I have a problem of minimizing a function to optimize 8 variables, but for each data point the routine must generate two solutions , one for x[0] and one for x[1] and the rest of 6 variables generate 1 set only , and for two data point the program must generate 4 solutions 2 for x[0] and 2 for x[1], and 6 variables of one set , and so on , how can I generate this for C++ optimization algorithm? I tried to do the following but is does not matter to do the expected
base class
public:
inline int xx0_index(int i, int j) const
{
//N the problem dimension and Ndata the data point
int Ndata= 22;
return N + Ndata*2 - 2;
};
derived class: base class
public:
}
f(float(&g)[20],const float* x)
{
/// I creat two pointer
const float *x1_index;
const float* x2_index;
//o =2 (for x[0] and x[1]) and Ndata the are data point
x1_index = new float[o_*Ndata];
x2_index = new float[o_*Ndata];
//then I made the following assignment
for (int j=1; j<=2; j++) {
for(int i = 1; i<=Ndata; i++){
int ix0_= xx0_index(1,i);
int ix1_= xx0_index(2,i);
x[0] == x1_index[ix0_];
x[1] == x2_index[ix1_];
}
}
};
and for printting the result how can I print two soltions of x[0] and x[1] for each data point with other 6 varaibale which must generate only one set
please help me to solve this
cordially
Show what you have done, using code tags. Reformat the original post with code code tags and proper formatting so it makes more sense. Show any errors or warnings from compilation verbatim.

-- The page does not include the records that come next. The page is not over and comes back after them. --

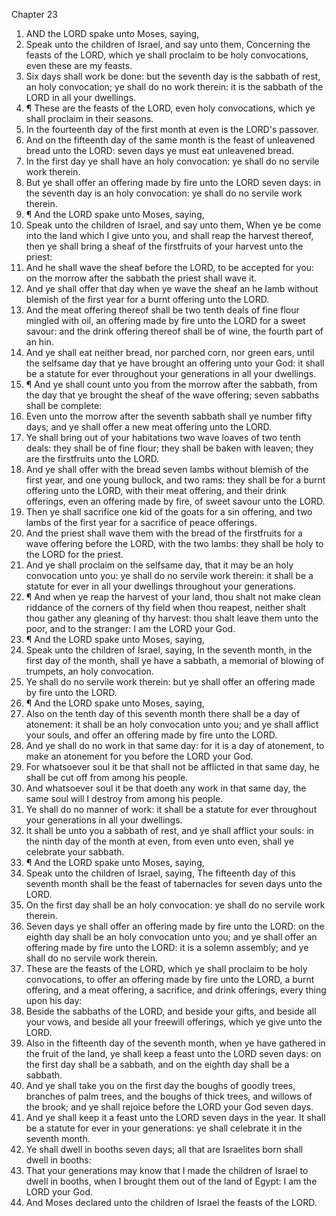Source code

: 

Chapter 23

1. AND the LORD spake unto Moses, saying,
2. Speak unto the children of Israel, and say unto them, Concerning the feasts of the LORD, which ye shall proclaim to be holy convocations, even these are my feasts.
3. Six days shall work be done: but the seventh day is the sabbath of rest, an holy convocation; ye shall do no work therein: it is the sabbath of the LORD in all your dwellings.
4. ¶ These are the feasts of the LORD, even holy convocations, which ye shall proclaim in their seasons.
5. In the fourteenth day of the first month at even is the LORD's passover.
6. And on the fifteenth day of the same month is the feast of unleavened bread unto the LORD: seven days ye must eat unleavened bread.
7. In the first day ye shall have an holy convocation: ye shall do no servile work therein.
8. But ye shall offer an offering made by fire unto the LORD seven days: in the seventh day is an holy convocation: ye shall do no servile work therein.
9. ¶ And the LORD spake unto Moses, saying,
10. Speak unto the children of Israel, and say unto them, When ye be come into the land which I give unto you, and shall reap the harvest thereof, then ye shall bring a sheaf of the firstfruits of your harvest unto the priest:
11. And he shall wave the sheaf before the LORD, to be accepted for you: on the morrow after the sabbath the priest shall wave it.
12. And ye shall offer that day when ye wave the sheaf an he lamb without blemish of the first year for a burnt offering unto the LORD.
13. And the meat offering thereof shall be two tenth deals of fine flour mingled with oil, an offering made by fire unto the LORD for a sweet savour: and the drink offering thereof shall be of wine, the fourth part of an hin.
14. And ye shall eat neither bread, nor parched corn, nor green ears, until the selfsame day that ye have brought an offering unto your God: it shall be a statute for ever throughout your generations in all your dwellings.
15. ¶ And ye shall count unto you from the morrow after the sabbath, from the day that ye brought the sheaf of the wave offering; seven sabbaths shall be complete:
16. Even unto the morrow after the seventh sabbath shall ye number fifty days; and ye shall offer a new meat offering unto the LORD.
17. Ye shall bring out of your habitations two wave loaves of two tenth deals: they shall be of fine flour; they shall be baken with leaven; they are the firstfruits unto the LORD.
18. And ye shall offer with the bread seven lambs without blemish of the first year, and one young bullock, and two rams: they shall be for a burnt offering unto the LORD, with their meat offering, and their drink offerings, even an offering made by fire, of sweet savour unto the LORD.
19. Then ye shall sacrifice one kid of the goats for a sin offering, and two lambs of the first year for a sacrifice of peace offerings.
20. And the priest shall wave them with the bread of the firstfruits for a wave offering before the LORD, with the two lambs: they shall be holy to the LORD for the priest.
21. And ye shall proclaim on the selfsame day, that it may be an holy convocation unto you: ye shall do no servile work therein: it shall be a statute for ever in all your dwellings throughout your generations.
22. ¶ And when ye reap the harvest of your land, thou shalt not make clean riddance of the corners of thy field when thou reapest, neither shalt thou gather any gleaning of thy harvest: thou shalt leave them unto the poor, and to the stranger: I am the LORD your God.
23. ¶ And the LORD spake unto Moses, saying,
24. Speak unto the children of Israel, saying, In the seventh month, in the first day of the month, shall ye have a sabbath, a memorial of blowing of trumpets, an holy convocation.
25. Ye shall do no servile work therein: but ye shall offer an offering made by fire unto the LORD.
26. ¶ And the LORD spake unto Moses, saying,
27. Also on the tenth day of this seventh month there shall be a day of atonement: it shall be an holy convocation unto you; and ye shall afflict your souls, and offer an offering made by fire unto the LORD.
28. And ye shall do no work in that same day: for it is a day of atonement, to make an atonement for you before the LORD your God.
29. For whatsoever soul it be that shall not be afflicted in that same day, he shall be cut off from among his people.
30. And whatsoever soul it be that doeth any work in that same day, the same soul will I destroy from among his people.
31. Ye shall do no manner of work: it shall be a statute for ever throughout your generations in all your dwellings.
32. It shall be unto you a sabbath of rest, and ye shall afflict your souls: in the ninth day of the month at even, from even unto even, shall ye celebrate your sabbath.
33. ¶ And the LORD spake unto Moses, saying,
34. Speak unto the children of Israel, saying, The fifteenth day of this seventh month shall be the feast of tabernacles for seven days unto the LORD.
35. On the first day shall be an holy convocation: ye shall do no servile work therein.
36. Seven days ye shall offer an offering made by fire unto the LORD: on the eighth day shall be an holy convocation unto you; and ye shall offer an offering made by fire unto the LORD: it is a solemn assembly; and ye shall do no servile work therein.
37. These are the feasts of the LORD, which ye shall proclaim to be holy convocations, to offer an offering made by fire unto the LORD, a burnt offering, and a meat offering, a sacrifice, and drink offerings, every thing upon his day:
38. Beside the sabbaths of the LORD, and beside your gifts, and beside all your vows, and beside all your freewill offerings, which ye give unto the LORD.
39. Also in the fifteenth day of the seventh month, when ye have gathered in the fruit of the land, ye shall keep a feast unto the LORD seven days: on the first day shall be a sabbath, and on the eighth day shall be a sabbath.
40. And ye shall take you on the first day the boughs of goodly trees, branches of palm trees, and the boughs of thick trees, and willows of the brook; and ye shall rejoice before the LORD your God seven days.
41. And ye shall keep it a feast unto the LORD seven days in the year.  It shall be a statute for ever in your generations: ye shall celebrate it in the seventh month.
42. Ye shall dwell in booths seven days; all that are Israelites born shall dwell in booths:
43. That your generations may know that I made the children of Israel to dwell in booths, when I brought them out of the land of Egypt: I am the LORD your God.
44. And Moses declared unto the children of Israel the feasts of the LORD.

It looks as though you haven't tried very hard - declared some variables then left it at that.
I have a problem of minimizing a function to optimize 8 variables, but for each data point the routine must generate two solutions , one for x[0] and one for x[1] and the rest of 6 variables generate 1 set only , and for two data point the program must generate 4 solutions 2 for x[0] and 2 for x[1], and 6 variables of one set , and so on , how can I generate this for C++ optimization algorithm?
I should have another go at explaining the problem. What you wrote there is unintelligible.